As more and more of Latin America’s family-owned companies search for cash, private equity firms are springing up all over the region to offer management resources and capital. But getting money to these companies is not as easy as it seems.

“There is a huge demand for money,” said Fabio Nogueira, director at Dextro Business and Information Consulting in São Paulo. “But not all the money that is available is being applied because businessmen here don’t know how to ask for it.”

Business plans often lack critical information such as market potential and strategic positioning. “Many businesses say ‘I think that the market will do X in the future,’ ” said Nogueria. “But they have no information to support their projections.”

When companies do join together with a private equity firm, the negotiations tend to proceed at a snail’s pace. Patrice Etlin, director of the São Paulo office of global private equity firm Advent International, says that the negotiating process in Latin America lasts at least twice as long as it does in the United States-about six to nine months to close a transaction.

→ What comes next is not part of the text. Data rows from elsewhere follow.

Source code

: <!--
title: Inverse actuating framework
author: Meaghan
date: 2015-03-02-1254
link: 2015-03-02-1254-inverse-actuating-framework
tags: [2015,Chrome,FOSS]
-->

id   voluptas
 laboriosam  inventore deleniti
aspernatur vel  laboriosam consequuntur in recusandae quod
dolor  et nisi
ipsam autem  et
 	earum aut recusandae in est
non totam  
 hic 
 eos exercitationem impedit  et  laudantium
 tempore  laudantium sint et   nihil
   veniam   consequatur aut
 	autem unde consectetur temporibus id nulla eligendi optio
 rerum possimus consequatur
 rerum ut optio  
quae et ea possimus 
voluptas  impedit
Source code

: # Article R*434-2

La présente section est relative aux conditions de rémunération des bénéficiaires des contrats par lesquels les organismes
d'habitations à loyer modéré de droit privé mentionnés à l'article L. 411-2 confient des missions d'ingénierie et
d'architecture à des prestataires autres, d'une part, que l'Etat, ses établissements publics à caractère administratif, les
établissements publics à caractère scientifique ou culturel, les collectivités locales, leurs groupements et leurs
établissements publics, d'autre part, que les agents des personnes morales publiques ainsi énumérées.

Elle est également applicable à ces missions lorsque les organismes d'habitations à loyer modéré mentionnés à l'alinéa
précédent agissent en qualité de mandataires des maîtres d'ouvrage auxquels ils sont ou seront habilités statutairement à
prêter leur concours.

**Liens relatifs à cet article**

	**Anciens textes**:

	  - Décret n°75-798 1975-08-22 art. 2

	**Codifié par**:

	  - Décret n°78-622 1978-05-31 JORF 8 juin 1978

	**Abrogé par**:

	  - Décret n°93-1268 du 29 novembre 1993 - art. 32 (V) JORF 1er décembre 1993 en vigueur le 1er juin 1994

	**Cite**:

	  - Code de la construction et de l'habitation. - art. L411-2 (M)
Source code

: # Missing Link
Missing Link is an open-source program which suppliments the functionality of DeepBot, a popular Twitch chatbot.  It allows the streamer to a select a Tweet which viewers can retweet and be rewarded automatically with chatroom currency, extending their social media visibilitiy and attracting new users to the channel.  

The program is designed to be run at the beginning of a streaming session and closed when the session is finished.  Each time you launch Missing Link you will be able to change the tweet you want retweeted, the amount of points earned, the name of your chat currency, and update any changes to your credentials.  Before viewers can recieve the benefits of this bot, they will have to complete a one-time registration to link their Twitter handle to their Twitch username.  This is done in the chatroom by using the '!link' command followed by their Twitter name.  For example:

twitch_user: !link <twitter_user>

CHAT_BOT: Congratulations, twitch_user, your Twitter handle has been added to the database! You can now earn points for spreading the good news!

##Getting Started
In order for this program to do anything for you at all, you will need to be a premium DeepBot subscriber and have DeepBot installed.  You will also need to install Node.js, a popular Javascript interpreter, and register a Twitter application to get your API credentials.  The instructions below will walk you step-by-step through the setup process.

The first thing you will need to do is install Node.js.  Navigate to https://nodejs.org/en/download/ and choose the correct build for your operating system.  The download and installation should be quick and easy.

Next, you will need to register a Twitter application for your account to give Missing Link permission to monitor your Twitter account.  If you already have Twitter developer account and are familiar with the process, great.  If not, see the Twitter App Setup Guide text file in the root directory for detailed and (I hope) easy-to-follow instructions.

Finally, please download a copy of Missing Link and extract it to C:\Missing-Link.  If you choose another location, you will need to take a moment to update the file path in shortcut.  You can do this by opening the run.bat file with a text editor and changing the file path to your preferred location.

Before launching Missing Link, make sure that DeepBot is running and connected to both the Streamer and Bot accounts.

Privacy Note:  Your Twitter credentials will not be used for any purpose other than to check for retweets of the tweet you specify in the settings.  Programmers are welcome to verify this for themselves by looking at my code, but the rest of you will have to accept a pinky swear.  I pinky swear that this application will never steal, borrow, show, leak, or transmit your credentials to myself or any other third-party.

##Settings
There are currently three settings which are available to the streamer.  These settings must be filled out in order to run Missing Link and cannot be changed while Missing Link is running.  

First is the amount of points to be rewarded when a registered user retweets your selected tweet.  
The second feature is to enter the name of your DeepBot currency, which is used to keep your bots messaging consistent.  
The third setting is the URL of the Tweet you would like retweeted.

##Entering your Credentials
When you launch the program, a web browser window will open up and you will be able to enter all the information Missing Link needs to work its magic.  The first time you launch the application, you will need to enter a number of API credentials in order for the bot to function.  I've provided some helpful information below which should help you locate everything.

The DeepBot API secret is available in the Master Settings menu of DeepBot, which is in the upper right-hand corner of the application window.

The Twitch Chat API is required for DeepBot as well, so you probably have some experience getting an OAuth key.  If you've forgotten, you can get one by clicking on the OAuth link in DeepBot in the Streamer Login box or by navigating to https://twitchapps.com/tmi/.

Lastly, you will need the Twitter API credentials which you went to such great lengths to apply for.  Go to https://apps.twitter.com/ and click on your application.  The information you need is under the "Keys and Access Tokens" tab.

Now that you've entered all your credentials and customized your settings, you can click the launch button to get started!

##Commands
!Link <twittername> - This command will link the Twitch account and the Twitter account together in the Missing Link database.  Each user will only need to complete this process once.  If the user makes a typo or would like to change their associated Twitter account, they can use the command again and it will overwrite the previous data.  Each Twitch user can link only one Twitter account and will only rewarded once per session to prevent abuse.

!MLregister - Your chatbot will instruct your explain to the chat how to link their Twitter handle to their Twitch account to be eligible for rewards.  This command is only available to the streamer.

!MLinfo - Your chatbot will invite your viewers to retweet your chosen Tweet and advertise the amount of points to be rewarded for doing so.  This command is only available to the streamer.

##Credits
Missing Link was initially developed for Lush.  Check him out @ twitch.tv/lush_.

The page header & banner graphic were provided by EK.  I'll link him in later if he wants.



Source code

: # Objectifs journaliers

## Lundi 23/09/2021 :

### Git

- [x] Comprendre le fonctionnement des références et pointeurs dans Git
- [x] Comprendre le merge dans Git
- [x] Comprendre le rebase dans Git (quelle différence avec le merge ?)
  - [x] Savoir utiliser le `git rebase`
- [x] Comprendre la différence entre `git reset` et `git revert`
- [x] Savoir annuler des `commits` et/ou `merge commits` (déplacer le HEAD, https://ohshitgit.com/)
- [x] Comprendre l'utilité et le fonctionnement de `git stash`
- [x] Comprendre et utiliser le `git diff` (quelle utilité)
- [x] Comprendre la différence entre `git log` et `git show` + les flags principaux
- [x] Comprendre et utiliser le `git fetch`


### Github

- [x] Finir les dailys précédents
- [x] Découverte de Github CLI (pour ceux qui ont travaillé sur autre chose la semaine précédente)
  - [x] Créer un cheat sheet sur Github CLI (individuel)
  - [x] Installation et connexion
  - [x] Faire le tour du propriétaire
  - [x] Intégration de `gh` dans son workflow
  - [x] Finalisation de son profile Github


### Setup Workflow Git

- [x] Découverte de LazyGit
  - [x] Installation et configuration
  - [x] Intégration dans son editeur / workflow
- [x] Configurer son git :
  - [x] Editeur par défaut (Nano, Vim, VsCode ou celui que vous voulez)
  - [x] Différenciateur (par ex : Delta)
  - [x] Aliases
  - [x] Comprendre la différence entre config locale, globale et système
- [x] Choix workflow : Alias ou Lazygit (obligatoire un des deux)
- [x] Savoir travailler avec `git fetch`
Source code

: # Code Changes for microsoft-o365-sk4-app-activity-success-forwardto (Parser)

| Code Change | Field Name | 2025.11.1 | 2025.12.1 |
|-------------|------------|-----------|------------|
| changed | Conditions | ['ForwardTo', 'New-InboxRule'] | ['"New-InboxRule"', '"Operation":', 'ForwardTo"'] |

“In the United States, negotiations are much more about numbers. Here the relationship counts much more,” said Etlin. “These companies were created 40 years ago, so you are dealing with sentiment. It is an issue of building trust, and explaining that we are here to improve these companies.”

Tough Terms
Over what issues do talks break down? “We see a lot of proposals where people are trying to rent our money,” said Bo Cutter, managing director for Latin America at E.M. Warburg Pincus. “They say: ‘We will guarantee you a rate of return of 20% or 25% for the next three years, and then we will buy you out.’ It takes a long time to dissuade them of that point of view.”

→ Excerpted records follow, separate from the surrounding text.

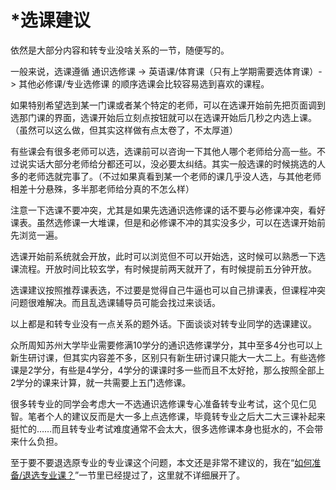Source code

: # *选课建议

依然是大部分内容和转专业没啥关系的一节，随便写的。

一般来说，选课遵循 通识选修课 -> 英语课/体育课（只有上学期需要选体育课）-> 其他必修课/专业选修课 的顺序选课会比较容易选到喜欢的课程。

如果特别希望选到某一门课或者某个特定的老师，可以在选课开始前先把页面调到选那门课的界面，选课开始后立刻点按钮就可以在选课开始后几秒之内选上课。（虽然可以这么做，但其实这样做有点太卷了，不太厚道）

有些课会有很多老师可以选，选课前可以咨询一下其他人哪个老师给分高一些。不过说实话大部分老师给分都还可以，没必要太纠结。其实一般选课的时候挑选的人多的老师选就完事了。（不过如果真看到某一个老师的课几乎没人选，与其他老师相差十分悬殊，多半那老师给分真的不怎么样）

注意一下选课不要冲突，尤其是如果先选通识选修课的话不要与必修课冲突，看好课表。虽然选修课一大堆课，但是和必修课不冲的其实没多少，可以在选课开始前先浏览一遍。

选课开始前系统就会开放，此时可以浏览但不可以开始选，这时候可以熟悉一下选课流程。开放时间比较玄学，有时候提前两天就开了，有时候提前五分钟开放。

选课建议按照推荐课表选，不过要是觉得自己牛逼也可以自己排课表，但课程冲突问题很难解决。而且乱选课辅导员可能会找过来谈话。

以上都是和转专业没有一点关系的题外话。下面谈谈对转专业同学的选课建议。

众所周知苏州大学毕业需要修满10学分的通识选修课学分，其中至多4分也可以上新生研讨课，但其实内容差不多，区别只有新生研讨课只能大一大二上。有些选修课是2学分，有些是4学分，4学分的课课时多一些而且不太好抢，那么按照全部上2学分的课来计算，就一共需要上五门选修课。

很多转专业的同学会考虑大一不选通识选修课专心准备转专业考试，这个见仁见智。笔者个人的建议反而是大一多上点选修课，毕竟转专业之后大二大三课补起来挺忙的……而且转专业考试难度通常不会太大，很多选修课本身也挺水的，不会带来什么负担。

至于要不要退选原专业的专业课这个问题，本文还是非常不建议的，我在“[如何准备/退选专业课？](../如何准备/退选专业课？.md)”一节里已经提过了，这里就不详细展开了。
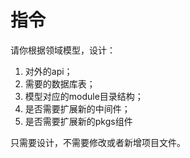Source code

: # 指令

请你根据领域模型，设计：
1. 对外的api；
2. 需要的数据库表；
3. 模型对应的module目录结构；
4. 是否需要扩展新的中间件；
5. 是否需要扩展新的pkgs组件

只需要设计，不需要修改或者新增项目文件。
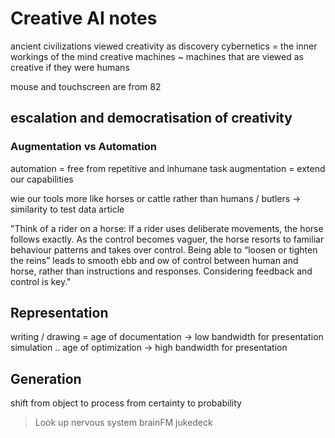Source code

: # Creative AI notes
ancient civilizations viewed creativity as discovery
cybernetics = the inner workings of the mind
creative machines ~ machines that are viewed as creative if they were humans

mouse and touchscreen are from 82

## escalation and democratisation of creativity
### Augmentation vs Automation
automation = free from repetitive and inhumane task
augmentation = extend our capabilities

wie our tools more like horses or cattle rather than humans / butlers
-> similarity to test data article


"Think of a rider on a horse: If a rider uses deliberate movements, the horse follows exactly. As the control becomes vaguer, the horse resorts to familiar behaviour patterns and takes over control. Being able to “loosen or tighten the reins” leads to smooth ebb and  ow of control between human and horse, rather than instructions and responses. Considering feedback and control is key."

## Representation
writing / drawing = age of documentation -> low bandwidth for presentation
simulation .. age of optimization -> high bandwidth for presentation

## Generation

shift from object to process
from certainty to probability


> Look up
nervous system
brainFM
jukedeck
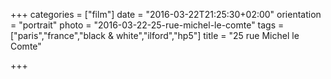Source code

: +++
categories = ["film"]
date = "2016-03-22T21:25:30+02:00"
orientation = "portrait"
photo = "2016-03-22-25-rue-michel-le-comte"
tags = ["paris","france","black & white","ilford","hp5"]
title = "25 rue Michel le Comte"

+++
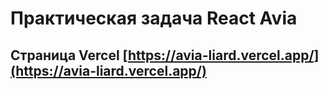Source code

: # Практическая задача React Avia

## Страница Vercel [https://avia-liard.vercel.app/](https://avia-liard.vercel.app/)
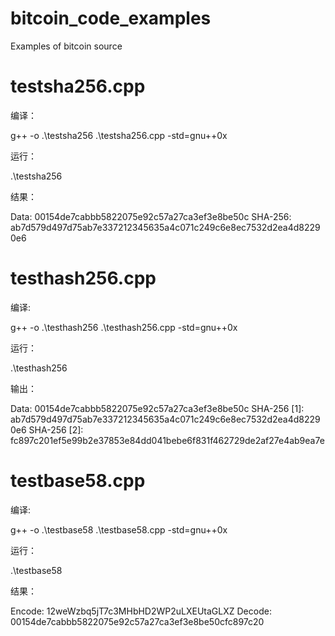 # bitcoin_code_examples
Examples of bitcoin source
# testsha256.cpp
编译：

g++ -o .\testsha256 .\testsha256.cpp -std=gnu++0x

运行：

.\testsha256

结果：

Data: 00154de7cabbb5822075e92c57a27ca3ef3e8be50c
SHA-256: ab7d579d497d75ab7e337212345635a4c071c249c6e8ec7532d2ea4d82290e6
# testhash256.cpp
编译:

g++ -o .\testhash256 .\testhash256.cpp -std=gnu++0x

运行：

.\testhash256

输出：

Data: 00154de7cabbb5822075e92c57a27ca3ef3e8be50c
SHA-256 [1]: ab7d579d497d75ab7e337212345635a4c071c249c6e8ec7532d2ea4d82290e6
SHA-256 [2]: fc897c201ef5e99b2e37853e84dd041bebe6f831f462729de2af27e4ab9ea7e
# testbase58.cpp
编译:

g++ -o .\testbase58 .\testbase58.cpp -std=gnu++0x

运行：

.\testbase58

结果：

Encode: 12weWzbq5jT7c3MHbHD2WP2uLXEUtaGLXZ
Decode: 00154de7cabbb5822075e92c57a27ca3ef3e8be50cfc897c20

Private investment firms make investment wagers based on the probability that a company will have a significant upside. Because venture capitalists sometimes lose these bets, they must win on others. A 20% or 25% fixed rate of return, which would be attractive for debt investors, is not sufficient for venture capital funds that often promise their shareholders an overall rate of return of 30% or more.

Family owners also often have an exaggerated sense of the worth of their businesses. The boom in private equity deals before the Asia crisis still resonates in the minds of many businesspeople, who have little understanding of Latin American risk.

Private equity financiers also say that family-owned companies are reluctant to give up ownership rights.”In virtually all of our deals, there is a shareholder agreement that says the following kinds of decisions have to include the votes of Warburg Pincus: significant changes in positions, business plan approval, budget approval, significant changes in financial structure and changes in management,” said Cutter. “Owners really balk at that. We have long debates that are made harder because the issues aren’t black and white.”

The primary reason that negotiations fail, however, is the lack of professionalized management. Family members hold all the positions of power, but it is unclear who is CEO and who is CFO. Financial records either don’t exists or don’t provide separate figures for different divisions. In those situations, financiers say, there are just too many surprises to lay down their money.